— TASK OBJECTIVE —
Give back exactly the lines from the one that includes "## GitHub关注项目地址" to the last line below, both included, and no further lines.

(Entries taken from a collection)

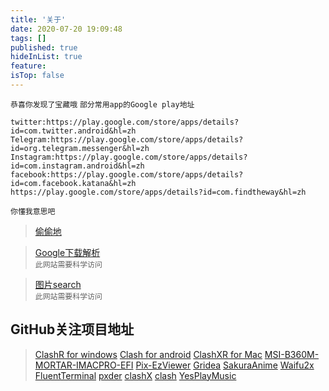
 ```yaml
---
title: '关于'
date: 2020-07-20 19:09:48
tags: []
published: true
hideInList: true
feature: 
isTop: false
---
```

`恭喜你发现了宝藏哦`
`部分常用app的Google play地址`
```
twitter:https://play.google.com/store/apps/details?id=com.twitter.android&hl=zh
Telegram:https://play.google.com/store/apps/details?id=org.telegram.messenger&hl=zh
Instagram:https://play.google.com/store/apps/details?id=com.instagram.android&hl=zh
facebook:https://play.google.com/store/apps/details?id=com.facebook.katana&hl=zh
https://play.google.com/store/apps/details?id=com.findtheway&hl=zh
```
`你懂我意思吧`
>[偷偷地](https://xiaoyulejia.lanzous.com/b0evvht3g)  


>[Google下载解析](https://apps.evozi.com/apk-downloader/)  
`此网站需要科学访问`

>[图片search](https://saucenao.com/)  
`此网站需要科学访问`

## GitHub关注项目地址
>[ClashR for windows](https://github.com/BoyceLig/ClashR_for_Windows)
>[Clash for android](https://github.com/Kr328/ClashForAndroid)
>[ClashXR for Mac](https://github.com/paradiseduo/ClashXR)
>[MSI-B360M-MORTAR-IMACPRO-EFI](https://github.com/andot/MSI-B360M-MORTAR-IMACPRO-EFI)
>[Pix-EzViewer](https://github.com/ultranity/Pix-EzViewer)
>[Gridea](https://github.com/getgridea/gridea)
>[SakuraAnime](https://github.com/670848654/SakuraAnime)
>[Waifu2x](https://github.com/AaronFeng753/Waifu2x-Extension-GUI)
>[FluentTerminal](https://github.com/felixse/FluentTerminal)
>[pxder](https://github.com/Tsuk1ko/pxder)
>[clashX](https://github.com/yichengchen/clashX)
>[clash](https://github.com/Dreamacro/clash)
>[YesPlayMusic](https://github.com/qier222/YesPlayMusic)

— ANSWER BOX —
## GitHub关注项目地址
>[ClashR for windows](https://github.com/BoyceLig/ClashR_for_Windows)
>[Clash for android](https://github.com/Kr328/ClashForAndroid)
>[ClashXR for Mac](https://github.com/paradiseduo/ClashXR)
>[MSI-B360M-MORTAR-IMACPRO-EFI](https://github.com/andot/MSI-B360M-MORTAR-IMACPRO-EFI)
>[Pix-EzViewer](https://github.com/ultranity/Pix-EzViewer)
>[Gridea](https://github.com/getgridea/gridea)
>[SakuraAnime](https://github.com/670848654/SakuraAnime)
>[Waifu2x](https://github.com/AaronFeng753/Waifu2x-Extension-GUI)
>[FluentTerminal](https://github.com/felixse/FluentTerminal)
>[pxder](https://github.com/Tsuk1ko/pxder)
>[clashX](https://github.com/yichengchen/clashX)
>[clash](https://github.com/Dreamacro/clash)
>[YesPlayMusic](https://github.com/qier222/YesPlayMusic)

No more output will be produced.